We hope our state legislators will seriously consider these changes to PERA. We believe it will protect public employees in the long run, and still give retirees the Cadillac of retirement programs. Maybe not an Escalade, but still pretty close to a Seville.
The "2/2/2" plan forces employers (read taxpayers) to pony up still more so that public workers get Cadillacs while private plans get Pintos if they get anything at all.
Without a doubt, defined benefit pension plans need to be killed before they kill the taxpayers.
Plan Unfair And Financially Unsound
It is galling for anyone, especially the Tribune to think this plan is fair. Moreover, the plan is still financially unsound.
Here are some slides from the November 2009 PERA Legislative Audit Presentation.
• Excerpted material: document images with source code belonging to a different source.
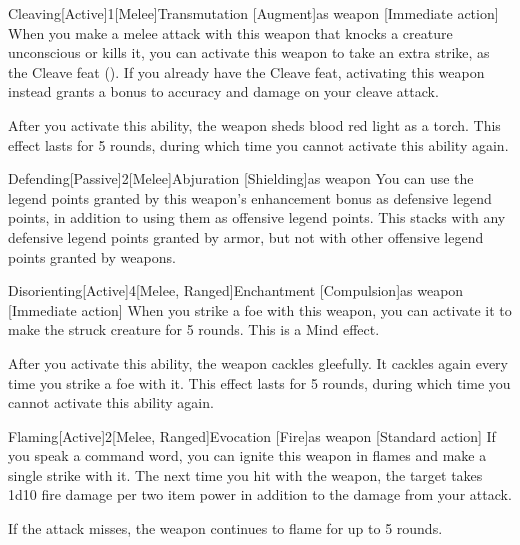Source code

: \begin{magicitemdef}{Cleaving}[Active]{1}[Melee]{Transmutation [Augment]}{as weapon}
    [Immediate action] When you make a melee attack with this weapon that knocks a creature unconscious or kills it, you can activate this weapon to take an extra strike, as the Cleave feat ().
    If you already have the Cleave feat, activating this weapon instead grants a  bonus to accuracy and damage on your cleave attack.

    After you activate this ability, the weapon sheds blood red light as a torch.
    This effect lasts for 5 rounds, during which time you cannot activate this ability again.
\end{magicitemdef}

\begin{magicitemdef}{Defending}[Passive]{2}[Melee]{Abjuration [Shielding]}{as weapon}
     You can use the legend points granted by this weapon's enhancement bonus as defensive legend points, in addition to using them as offensive legend points.
    This stacks with any defensive legend points granted by armor, but not with other offensive legend points granted by weapons.
\end{magicitemdef}

\begin{magicitemdef}{Disorienting}[Active]{4}[Melee, Ranged]{Enchantment [Compulsion]}{as weapon}
    [Immediate action] When you strike a foe with this weapon, you can activate it to make the struck creature \disoriented for 5 rounds.
    This is a Mind effect.

    After you activate this ability, the weapon cackles gleefully.
    It cackles again every time you strike a foe with it.
    This effect lasts for 5 rounds, during which time you cannot activate this ability again.
\end{magicitemdef}

\begin{magicitemdef}{Flaming}[Active]{2}[Melee, Ranged]{Evocation [Fire]}{as weapon}
    [Standard action] If you speak a command word, you can ignite this weapon in flames and make a single strike with it. The next time you hit with the weapon, the target takes 1d10 fire damage per two item power in addition to the damage from your attack.

    If the attack misses, the weapon continues to flame for up to 5 rounds.
\end{magicitemdef}


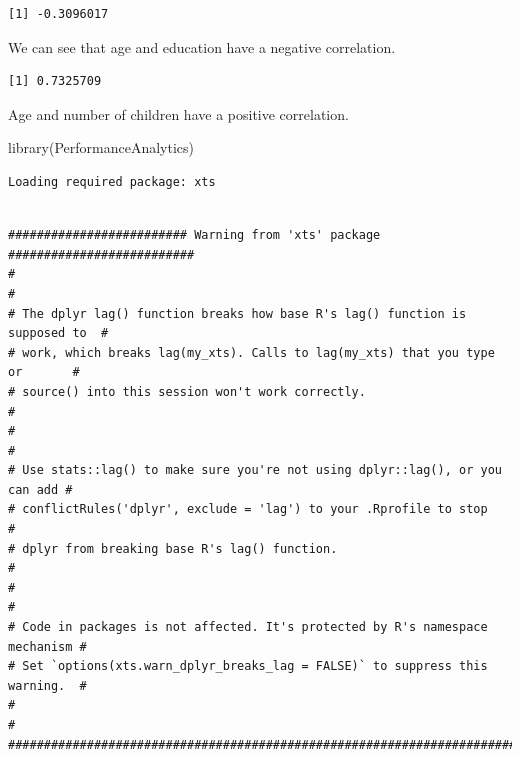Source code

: \documentclass[
  letterpaper,
  DIV=11,
  numbers=noendperiod]{scrartcl}
\newenvironment{Shaded}{\begin{snugshade}}{\end{snugshade}}
\newcommand{\FunctionTok}[1]{\textcolor[rgb]{0.28,0.35,0.67}{#1}}
\newcommand{\NormalTok}[1]{\textcolor[rgb]{0.00,0.23,0.31}{#1}}
\newcommand{\SpecialCharTok}[1]{\textcolor[rgb]{0.37,0.37,0.37}{#1}}
\begin{document}
\begin{Shaded}
\end{Shaded}

\begin{verbatim}
[1] -0.3096017
\end{verbatim}

We can see that age and education have a negative correlation.

\begin{Shaded}
\end{Shaded}

\begin{verbatim}
[1] 0.7325709
\end{verbatim}

Age and number of children have a positive correlation.

\begin{Shaded}
\begin{Highlighting}[]
\FunctionTok{library}\NormalTok{(PerformanceAnalytics)}
\end{Highlighting}
\end{Shaded}

\begin{verbatim}
Loading required package: xts
\end{verbatim}

\begin{verbatim}

######################### Warning from 'xts' package ##########################
#                                                                             #
# The dplyr lag() function breaks how base R's lag() function is supposed to  #
# work, which breaks lag(my_xts). Calls to lag(my_xts) that you type or       #
# source() into this session won't work correctly.                            #
#                                                                             #
# Use stats::lag() to make sure you're not using dplyr::lag(), or you can add #
# conflictRules('dplyr', exclude = 'lag') to your .Rprofile to stop           #
# dplyr from breaking base R's lag() function.                                #
#                                                                             #
# Code in packages is not affected. It's protected by R's namespace mechanism #
# Set `options(xts.warn_dplyr_breaks_lag = FALSE)` to suppress this warning.  #
#                                                                             #
###############################################################################
\end{verbatim}
\end{document}
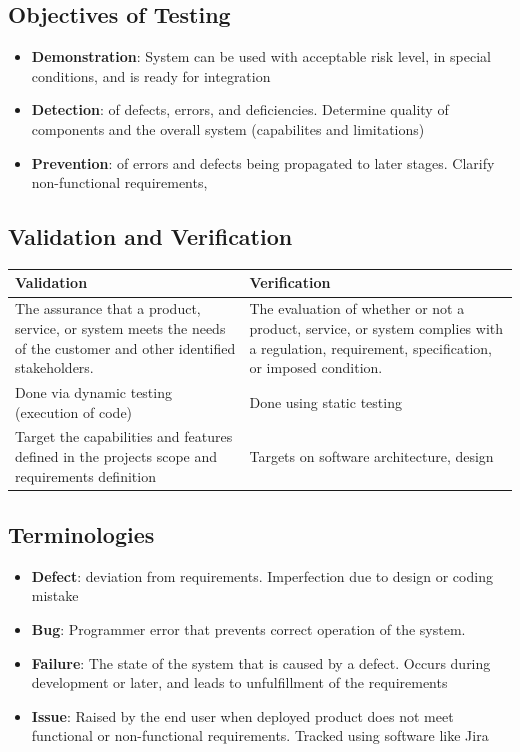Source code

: \documentclass{article}
\begin{document}
\subsection{Objectives of Testing}
\begin{itemize}
    \item \textbf{Demonstration}: System can be used with acceptable risk level, in special conditions, and is ready for integration
    
    \item \textbf{Detection}: of defects, errors, and deficiencies. Determine quality of components and the overall system (capabilites and limitations)
    
    \item \textbf{Prevention}: of errors and defects being propagated to later stages. Clarify non-functional requirements, 
\end{itemize}

\subsection{Validation and Verification}
\begin{tabular}{|p{}|p{}|}
    \hline
    \textbf{Validation} & \textbf{Verification} \\
    \hline
    The assurance that a product, service, or system meets the needs of the customer and other identified stakeholders. & The evaluation of whether or not a product, service, or system complies with a regulation, requirement, specification, or imposed condition.  \\
    \hline
    Done via dynamic testing (execution of code) & Done using static testing \\
    \hline
    Target the capabilities and features defined in the projects scope and requirements definition & Targets on software architecture, design \\
    \hline
\end{tabular}

\subsection{Terminologies}
\begin{itemize}
    \item \textbf{Defect}: deviation from requirements. Imperfection due to design or coding mistake
    
    \item \textbf{Bug}: Programmer error that prevents correct operation of the system. 
    
    \item \textbf{Failure}: The state of the system that is caused by a defect. Occurs during development or later, and leads to unfulfillment of the requirements
    
    \item \textbf{Issue}: Raised by the end user when deployed product does not meet functional or non-functional requirements. Tracked using software like Jira
\end{itemize}
\end{document}
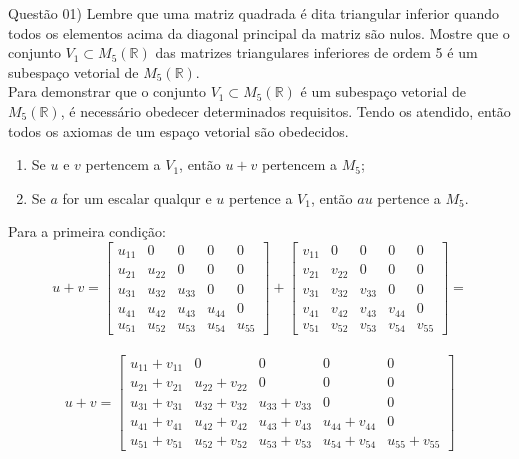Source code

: 
\noindent \textcolor{COLOR1}{Questão 01)} Lembre que uma matriz quadrada é dita triangular inferior quando todos os elementos acima da diagonal principal da matriz são nulos. Mostre que o conjunto $V_1\subset M_5 (\mathbb{R})$ das matrizes triangulares inferiores de ordem 5 é um subespaço vetorial de $M_5 (\mathbb{R})$.
\\

Para demonstrar que o conjunto $V_1\subset M_5 (\mathbb{R})$ é um subespaço vetorial de $M_5 (\mathbb{R})$, é necessário obedecer determinados requisitos. Tendo os atendido, então todos os axiomas de um espaço vetorial são obedecidos.

\begin{enumerate}
    \item Se $u$ e $v$ pertencem a $V_1$, então $u + v$ pertencem a $M_5$;
    \item Se $a$ for um escalar qualqur e $u$ pertence a $V_1$, então $au$ pertence a $M_5$.
\end{enumerate}

Para a primeira condição:\\
\[
    u + v =
    \begin{bmatrix}
        u_{11} & 0      & 0      & 0      & 0      \\
        u_{21} & u_{22} & 0      & 0      & 0      \\
        u_{31} & u_{32} & u_{33} & 0      & 0      \\
        u_{41} & u_{42} & u_{43} & u_{44} & 0      \\
        u_{51} & u_{52} & u_{53} & u_{54} & u_{55}
    \end{bmatrix} +
    \begin{bmatrix}
        v_{11} & 0      & 0      & 0      & 0      \\
        v_{21} & v_{22} & 0      & 0      & 0      \\
        v_{31} & v_{32} & v_{33} & 0      & 0      \\
        v_{41} & v_{42} & v_{43} & v_{44} & 0      \\
        v_{51} & v_{52} & v_{53} & v_{54} & v_{55}
    \end{bmatrix}=
\]
\\
\[
    u + v =
    \begin{bmatrix}
        u_{11}+v_{11} & 0             & 0             & 0             & 0             \\
        u_{21}+v_{21} & u_{22}+v_{22} & 0             & 0             & 0             \\
        u_{31}+v_{31} & u_{32}+v_{32} & u_{33}+v_{33} & 0             & 0             \\
        u_{41}+v_{41} & u_{42}+v_{42} & u_{43}+v_{43} & u_{44}+v_{44} & 0             \\
        u_{51}+v_{51} & u_{52}+v_{52} & u_{53}+v_{53} & u_{54}+v_{54} & u_{55}+v_{55}
    \end{bmatrix}
\]
\\

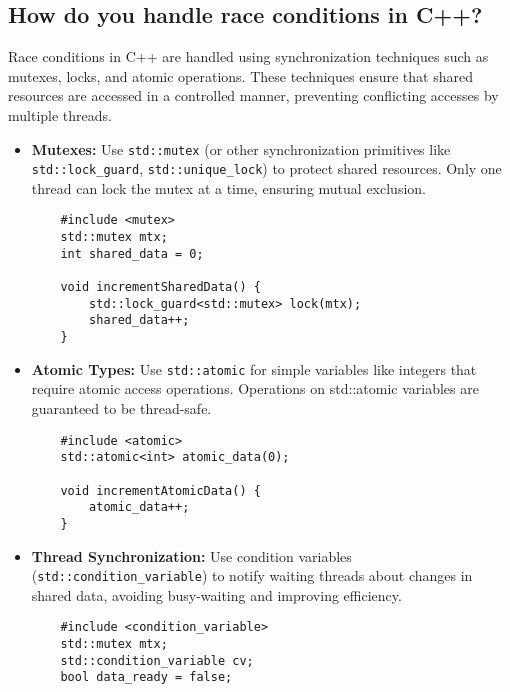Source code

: \subsection{How do you handle race conditions in C++?}
Race conditions in C++ are handled using synchronization techniques such as mutexes, locks, and atomic operations. These techniques ensure that shared resources are accessed in a controlled manner, preventing conflicting accesses by multiple threads. \\
\begin{itemize}
    \item \textbf{Mutexes:} Use \texttt{std::mutex} (or other synchronization primitives like \texttt{std::lock\_guard}, \texttt{std::unique\_lock}) to protect shared resources. Only one thread can lock the mutex at a time, ensuring mutual exclusion.
    \begin{tcolorbox}[title=Mutexes]
    \begin{verbatim}
    #include <mutex>
    std::mutex mtx;
    int shared_data = 0;

    void incrementSharedData() {
        std::lock_guard<std::mutex> lock(mtx);
        shared_data++;
    }
    \end{verbatim}
    \end{tcolorbox}
    \item \textbf{Atomic Types:} Use \texttt{std::atomic} for simple variables like integers that require atomic access operations. Operations on std::atomic variables are guaranteed to be thread-safe. \\
    \begin{tcolorbox}[title=Atomic Types]
    \begin{verbatim}
    #include <atomic>
    std::atomic<int> atomic_data(0);

    void incrementAtomicData() {
        atomic_data++;
    }
    \end{verbatim}
    \end{tcolorbox}
    \item \textbf{Thread Synchronization:} Use condition variables (\texttt{std::condition\_variable}) to notify waiting threads about changes in shared data, avoiding busy-waiting and improving efficiency. \\
    \begin{tcolorbox}[title=Thread Synchronization]
    \begin{verbatim}
    #include <condition_variable>
    std::mutex mtx;
    std::condition_variable cv;
    bool data_ready = false;


\end{verbatim}
\end{tcolorbox}
\end{itemize}
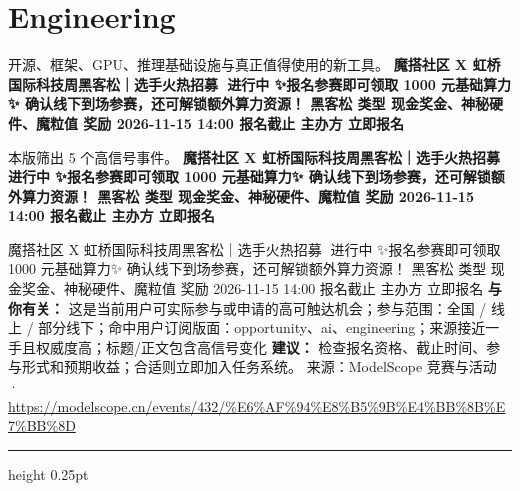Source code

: \documentclass[10.5pt]{ctexart}
\begin{document}
\section*{Engineering}
{\color{ormuted} 开源、框架、GPU、推理基础设施与真正值得使用的新工具。}
\vspace{2mm}
{\LARGE\bfseries 魔搭社区 X 虹桥国际科技周黑客松｜选手火热招募🚀 进行中 ✨报名参赛即可领取 1000 元基础算力✨ 确认线下到场参赛，还可解锁额外算力资源！ 黑客松 类型 现金奖金、神秘硬件、魔粒值 奖励 2026-11-15 14:00 报名截止 主办方 立即报名}\par
\vspace{1mm}
{\color{ormuted} 本版筛出 5 个高信号事件。}
\vspace{3mm}
{\Large\bfseries 魔搭社区 X 虹桥国际科技周黑客松｜选手火热招募🚀 进行中 ✨报名参赛即可领取 1000 元基础算力✨ 确认线下到场参赛，还可解锁额外算力资源！ 黑客松 类型 现金奖金、神秘硬件、魔粒值 奖励 2026-11-15 14:00 报名截止 主办方 立即报名}\par
魔搭社区 X 虹桥国际科技周黑客松｜选手火热招募🚀 进行中 ✨报名参赛即可领取 1000 元基础算力✨ 确认线下到场参赛，还可解锁额外算力资源！ 黑客松 类型 现金奖金、神秘硬件、魔粒值 奖励 2026-11-15 14:00 报名截止 主办方 立即报名
\textbf{与你有关：} 这是当前用户可实际参与或申请的高可触达机会；参与范围：全国 / 线上 / 部分线下；命中用户订阅版面：opportunity、ai、engineering；来源接近一手且权威度高；标题/正文包含高信号变化
\textbf{建议：} 检查报名资格、截止时间、参与形式和预期收益；合适则立即加入任务系统。
{\footnotesize\color{ormuted} 来源：ModelScope 竞赛与活动 · \url{https://modelscope.cn/events/432/%E6%AF%94%E8%B5%9B%E4%BB%8B%E7%BB%8D}}
\vspace{4mm}
\hrule height 0.25pt
\vspace{3mm}
\end{document}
click on any chart for sharper image
There are four independent trusts covering different segments of the labor market: judicial, state, schools and local government workers. In January, Denver Public Schools will be added as a fifth division.
Here are what two of the funds look like right now.
At a 7% rate of return the State Division will be completely out of money by 2026. At an 8.5% rate of return the money would run out by 2029.
At a 7% rate of return the School Division will be completely out of money by 2029. At an 8.5% rate of return the money would run out by 2033.
The above charts reflect the current situation.
Based on the proposals and an 8% return here are the new projections.
Even with those proposals, the plans are woefully underfunded all the way until 2036 on the School Division and as far as the eye can see on the State Division.
Unfortunately the new projections do not show what happens at 7% or 6% but it for sure will not look pretty.
Taxpayers of course are on the hook for any decencies.
Unfortunately, an expected rate of return of 8% is not realistic at all, especially for the next decade. Unemployment is going to remain high, the odds of another stock market crash area high, the odds of a double dip recession are high, and boomer demographics ensure that spending and thus tax revenue as well as stock market earnings are not going to return to 2006 levels of growth.
The stock market right now is one of the most overvalued in history. It only looks good in comparison to the 2007 S&P valuation or the 2000 Nasdaq valuation. The S&P has been flat for a decade and it is quite possible if not likely it will be flat at best for another 5-10 years.
Here is another way of looking at it. Ten year treasuries are yielding under 4%. It will take a lot of excess risk to remotely come close to 8% returns.
1) Kill defined benefit plans for all new employees
2) If plan assumptions are not met, the plan participants, not taxpayers take the hit
3) Taxpayers add 0% additional funding. Enough is enough.
Point number two will allow whatever ridiculous assumptions PERA wants to make. However, I would recommend PERA assume something along the lines of 5-6% expected rates of return than 8%.
The "2/2/2" proposal is not remotely a down payment on what needs to happen. This plan should not be approved. It is a joke that addresses no long-term issues.